[Stored items]
#####
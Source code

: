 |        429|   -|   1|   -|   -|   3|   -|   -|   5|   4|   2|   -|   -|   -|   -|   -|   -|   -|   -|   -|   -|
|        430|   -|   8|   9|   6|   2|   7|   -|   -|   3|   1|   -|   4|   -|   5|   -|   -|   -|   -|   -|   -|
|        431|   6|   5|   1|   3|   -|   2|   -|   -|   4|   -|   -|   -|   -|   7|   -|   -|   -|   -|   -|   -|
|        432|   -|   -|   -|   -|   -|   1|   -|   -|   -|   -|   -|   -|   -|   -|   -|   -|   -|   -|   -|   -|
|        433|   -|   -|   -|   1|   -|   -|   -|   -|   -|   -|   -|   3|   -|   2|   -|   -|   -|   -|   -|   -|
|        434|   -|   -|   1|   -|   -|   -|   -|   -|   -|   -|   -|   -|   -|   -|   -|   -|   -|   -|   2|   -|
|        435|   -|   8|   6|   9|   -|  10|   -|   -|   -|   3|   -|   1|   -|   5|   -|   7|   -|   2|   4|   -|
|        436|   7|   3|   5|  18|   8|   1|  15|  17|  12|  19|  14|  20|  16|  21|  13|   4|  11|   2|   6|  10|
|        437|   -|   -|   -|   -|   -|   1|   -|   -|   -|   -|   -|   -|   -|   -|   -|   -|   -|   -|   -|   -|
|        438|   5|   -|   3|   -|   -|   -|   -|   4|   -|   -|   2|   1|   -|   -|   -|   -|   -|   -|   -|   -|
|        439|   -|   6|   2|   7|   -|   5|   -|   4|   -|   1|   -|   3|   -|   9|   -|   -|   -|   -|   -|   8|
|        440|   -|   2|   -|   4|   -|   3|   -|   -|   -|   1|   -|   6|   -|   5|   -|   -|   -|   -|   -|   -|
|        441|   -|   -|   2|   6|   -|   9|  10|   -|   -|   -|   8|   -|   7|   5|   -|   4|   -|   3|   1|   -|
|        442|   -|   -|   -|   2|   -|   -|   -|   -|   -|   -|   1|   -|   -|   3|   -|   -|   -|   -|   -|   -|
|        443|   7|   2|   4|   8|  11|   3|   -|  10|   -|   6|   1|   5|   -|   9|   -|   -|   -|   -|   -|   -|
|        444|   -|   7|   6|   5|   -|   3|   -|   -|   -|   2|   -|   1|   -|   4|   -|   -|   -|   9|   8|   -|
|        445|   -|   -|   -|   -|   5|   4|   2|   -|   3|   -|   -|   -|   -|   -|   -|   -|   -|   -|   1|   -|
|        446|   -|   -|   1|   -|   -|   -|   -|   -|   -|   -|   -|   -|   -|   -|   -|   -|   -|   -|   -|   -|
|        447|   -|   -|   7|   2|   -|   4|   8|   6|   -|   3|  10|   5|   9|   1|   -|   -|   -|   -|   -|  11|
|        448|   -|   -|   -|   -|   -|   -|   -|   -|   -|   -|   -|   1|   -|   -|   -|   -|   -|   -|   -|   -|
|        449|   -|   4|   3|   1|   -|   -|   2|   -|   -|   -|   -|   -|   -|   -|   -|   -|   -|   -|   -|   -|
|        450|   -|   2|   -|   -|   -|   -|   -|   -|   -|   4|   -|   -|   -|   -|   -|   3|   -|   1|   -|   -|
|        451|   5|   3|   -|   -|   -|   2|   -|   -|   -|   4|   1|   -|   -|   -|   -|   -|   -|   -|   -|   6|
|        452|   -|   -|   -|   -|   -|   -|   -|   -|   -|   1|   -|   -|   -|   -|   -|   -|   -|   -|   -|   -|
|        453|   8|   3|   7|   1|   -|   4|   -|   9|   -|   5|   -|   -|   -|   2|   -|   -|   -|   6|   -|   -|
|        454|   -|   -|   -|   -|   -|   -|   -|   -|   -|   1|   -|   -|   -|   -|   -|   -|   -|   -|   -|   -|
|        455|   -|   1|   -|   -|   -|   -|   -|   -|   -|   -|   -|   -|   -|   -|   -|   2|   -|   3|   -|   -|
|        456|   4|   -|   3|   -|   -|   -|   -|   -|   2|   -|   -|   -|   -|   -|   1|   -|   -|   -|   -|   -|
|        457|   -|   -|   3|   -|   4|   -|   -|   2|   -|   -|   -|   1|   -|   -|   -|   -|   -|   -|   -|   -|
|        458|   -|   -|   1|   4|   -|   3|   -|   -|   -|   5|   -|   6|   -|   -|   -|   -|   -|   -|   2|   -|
#####
● **EXERCISE**
Each entry above must be printed exactly as written.

● **EXERCISE RESULT**
Source code

: |        429|   -|   1|   -|   -|   3|   -|   -|   5|   4|   2|   -|   -|   -|   -|   -|   -|   -|   -|   -|   -|
|        430|   -|   8|   9|   6|   2|   7|   -|   -|   3|   1|   -|   4|   -|   5|   -|   -|   -|   -|   -|   -|
|        431|   6|   5|   1|   3|   -|   2|   -|   -|   4|   -|   -|   -|   -|   7|   -|   -|   -|   -|   -|   -|
|        432|   -|   -|   -|   -|   -|   1|   -|   -|   -|   -|   -|   -|   -|   -|   -|   -|   -|   -|   -|   -|
|        433|   -|   -|   -|   1|   -|   -|   -|   -|   -|   -|   -|   3|   -|   2|   -|   -|   -|   -|   -|   -|
|        434|   -|   -|   1|   -|   -|   -|   -|   -|   -|   -|   -|   -|   -|   -|   -|   -|   -|   -|   2|   -|
|        435|   -|   8|   6|   9|   -|  10|   -|   -|   -|   3|   -|   1|   -|   5|   -|   7|   -|   2|   4|   -|
|        436|   7|   3|   5|  18|   8|   1|  15|  17|  12|  19|  14|  20|  16|  21|  13|   4|  11|   2|   6|  10|
|        437|   -|   -|   -|   -|   -|   1|   -|   -|   -|   -|   -|   -|   -|   -|   -|   -|   -|   -|   -|   -|
|        438|   5|   -|   3|   -|   -|   -|   -|   4|   -|   -|   2|   1|   -|   -|   -|   -|   -|   -|   -|   -|
|        439|   -|   6|   2|   7|   -|   5|   -|   4|   -|   1|   -|   3|   -|   9|   -|   -|   -|   -|   -|   8|
|        440|   -|   2|   -|   4|   -|   3|   -|   -|   -|   1|   -|   6|   -|   5|   -|   -|   -|   -|   -|   -|
|        441|   -|   -|   2|   6|   -|   9|  10|   -|   -|   -|   8|   -|   7|   5|   -|   4|   -|   3|   1|   -|
|        442|   -|   -|   -|   2|   -|   -|   -|   -|   -|   -|   1|   -|   -|   3|   -|   -|   -|   -|   -|   -|
|        443|   7|   2|   4|   8|  11|   3|   -|  10|   -|   6|   1|   5|   -|   9|   -|   -|   -|   -|   -|   -|
|        444|   -|   7|   6|   5|   -|   3|   -|   -|   -|   2|   -|   1|   -|   4|   -|   -|   -|   9|   8|   -|
|        445|   -|   -|   -|   -|   5|   4|   2|   -|   3|   -|   -|   -|   -|   -|   -|   -|   -|   -|   1|   -|
|        446|   -|   -|   1|   -|   -|   -|   -|   -|   -|   -|   -|   -|   -|   -|   -|   -|   -|   -|   -|   -|
|        447|   -|   -|   7|   2|   -|   4|   8|   6|   -|   3|  10|   5|   9|   1|   -|   -|   -|   -|   -|  11|
|        448|   -|   -|   -|   -|   -|   -|   -|   -|   -|   -|   -|   1|   -|   -|   -|   -|   -|   -|   -|   -|
|        449|   -|   4|   3|   1|   -|   -|   2|   -|   -|   -|   -|   -|   -|   -|   -|   -|   -|   -|   -|   -|
|        450|   -|   2|   -|   -|   -|   -|   -|   -|   -|   4|   -|   -|   -|   -|   -|   3|   -|   1|   -|   -|
|        451|   5|   3|   -|   -|   -|   2|   -|   -|   -|   4|   1|   -|   -|   -|   -|   -|   -|   -|   -|   6|
|        452|   -|   -|   -|   -|   -|   -|   -|   -|   -|   1|   -|   -|   -|   -|   -|   -|   -|   -|   -|   -|
|        453|   8|   3|   7|   1|   -|   4|   -|   9|   -|   5|   -|   -|   -|   2|   -|   -|   -|   6|   -|   -|
|        454|   -|   -|   -|   -|   -|   -|   -|   -|   -|   1|   -|   -|   -|   -|   -|   -|   -|   -|   -|   -|
|        455|   -|   1|   -|   -|   -|   -|   -|   -|   -|   -|   -|   -|   -|   -|   -|   2|   -|   3|   -|   -|
|        456|   4|   -|   3|   -|   -|   -|   -|   -|   2|   -|   -|   -|   -|   -|   1|   -|   -|   -|   -|   -|
|        457|   -|   -|   3|   -|   4|   -|   -|   2|   -|   -|   -|   1|   -|   -|   -|   -|   -|   -|   -|   -|
|        458|   -|   -|   1|   4|   -|   3|   -|   -|   -|   5|   -|   6|   -|   -|   -|   -|   -|   -|   2|   -|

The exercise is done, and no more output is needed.